Hollywood director Brett Ratner is describing how he took the 130-minute Bollywood film Kites and cut it down to a 90-minute version pitched at a wider international audience, entitled Kites: The Remix.

It's the first time a Bollywood film has been re-edited with a North American or European market in mind.

"There wasn't a strategy, I wasn't saying this has to be 90 minutes," says Ratner, better known for his Rush Hour movies and X-Men sequel than he is for his love of Indian cinema.

It was Ratner's Rush Hour (1998) that elevated Asian martial arts star Jackie Chan into the Hollywood blockbuster league.

Kites: The Remix is out on Friday, a week after the release of the original which retains the romantic interludes and dance set-pieces.

Directed by Anurag Basu, and starring Hrithik Roshan, the film is not a standard Bollywood production. It was shot extensively in Las Vegas and Santa Fe, and Mexico, and is largely in English and Spanish.

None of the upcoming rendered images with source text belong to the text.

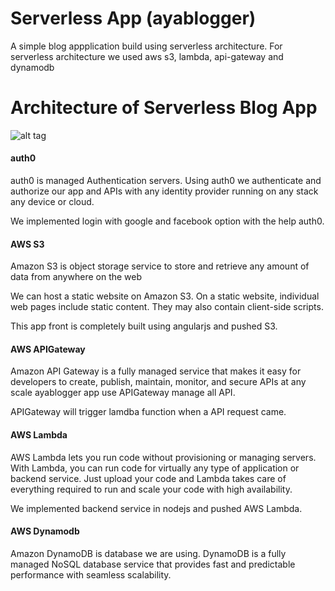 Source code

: # Serverless App (ayablogger)
A simple blog appplication build using serverless architecture. 
For serverless architecture we used aws s3, lambda, api-gateway and dynamodb 

# Architecture of Serverless Blog App
![alt tag](https://raw.githubusercontent.com/mohamedsahadkp/serverless/master/resource/blog.jpg)


#### auth0
auth0 is managed Authentication servers.
Using auth0 we authenticate and authorize our app and APIs with any identity provider running on any stack any device or cloud.

We implemented login with google and facebook option with the help auth0.

#### AWS S3
Amazon S3 is object storage service to store and retrieve any amount of data from anywhere on the web

We can host a static website on Amazon S3. On a static website, individual web pages include static content. 
They may also contain client-side scripts.

This app front is completely built using angularjs and pushed S3.

#### AWS APIGateway
Amazon API Gateway is a fully managed service that makes it easy for developers to create, publish, maintain, monitor, and secure APIs at any scale
ayablogger app use APIGateway manage all API.

APIGateway will trigger lamdba function when a API request came.

#### AWS Lambda
AWS Lambda lets you run code without provisioning or managing servers. With Lambda, you can run code for virtually any type of application or backend service. 
Just upload your code and Lambda takes care of everything required to run and scale your code with high availability.

We implemented backend service in nodejs and pushed AWS Lambda.

#### AWS Dynamodb
Amazon DynamoDB is database we are using.
DynamoDB is a fully managed NoSQL database service that provides fast and predictable performance with seamless scalability.
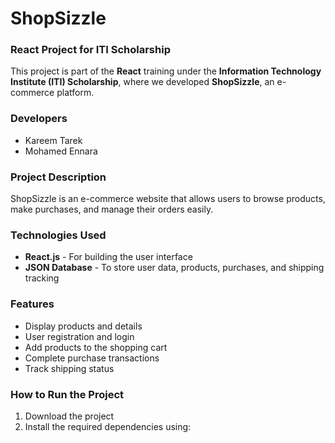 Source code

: # ShopSizzle

### React Project for ITI Scholarship

This project is part of the **React** training under the **Information Technology Institute (ITI) Scholarship**, where we developed **ShopSizzle**, an e-commerce platform.

### Developers
* Kareem Tarek
* Mohamed Ennara  

### Project Description
ShopSizzle is an e-commerce website that allows users to browse products, make purchases, and manage their orders easily.

### Technologies Used
* **React.js** - For building the user interface  
* **JSON Database** - To store user data, products, purchases, and shipping tracking  

### Features
* Display products and details  
* User registration and login  
* Add products to the shopping cart  
* Complete purchase transactions  
* Track shipping status  

### How to Run the Project
1. Download the project  
2. Install the required dependencies using:
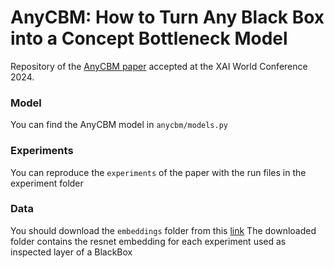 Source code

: # AnyCBM: How to Turn Any Black Box into a Concept Bottleneck Model
Repository of the [AnyCBM paper](https://arxiv.org/pdf/2405.16508) accepted at the XAI World Conference 2024.

### Model
You can find the AnyCBM model in `anycbm/models.py`

### Experiments
You can reproduce the `experiments` of the paper with the run files in the experiment folder

### Data
You should download the `embeddings` folder from this [link](https://drive.google.com/drive/folders/1-_iNHywB6zBy4_aH5mdpwYFV_2298WQr?usp=sharing) 
The downloaded folder contains the resnet embedding for each experiment used as inspected layer of a BlackBox
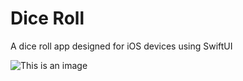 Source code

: # Dice Roll
A dice roll app designed for iOS devices using SwiftUI

![This is an image](https://i.imgur.com/uiUPivf.png)
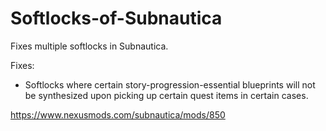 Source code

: # Softlocks-of-Subnautica
Fixes multiple softlocks in Subnautica.

Fixes: 
  - Softlocks where certain story-progression-essential blueprints will not be synthesized upon picking up certain quest items in certain cases.

https://www.nexusmods.com/subnautica/mods/850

And the lead actress in this story of star-crossed lovers is Mexican Barbara Mori, making her Indian cinema debut.

Mori and Roshan - both of them impossibly attractive - spend much of the film smouldering at each other in various states of undress.

That's when they aren't robbing banks and dodging bullets.

"I knew what I had to keep intact was the love story," says Ratner. "I didn't want to change the heart of the film, the chemistry, I just wanted to simplify it make it something that was shorter.

"American audiences have the worst attention-deficit disorder - especially myself - and they want something that's fast-paced."

Which is why Ratner tweaked the soundtrack, adding extra bang to the action sequences - and decided to take out the big dance number.

"You don't know how many times I put it in, took it out, put it in - cut it down, made it shorter," says Ratner, looking at Roshan seated next to him.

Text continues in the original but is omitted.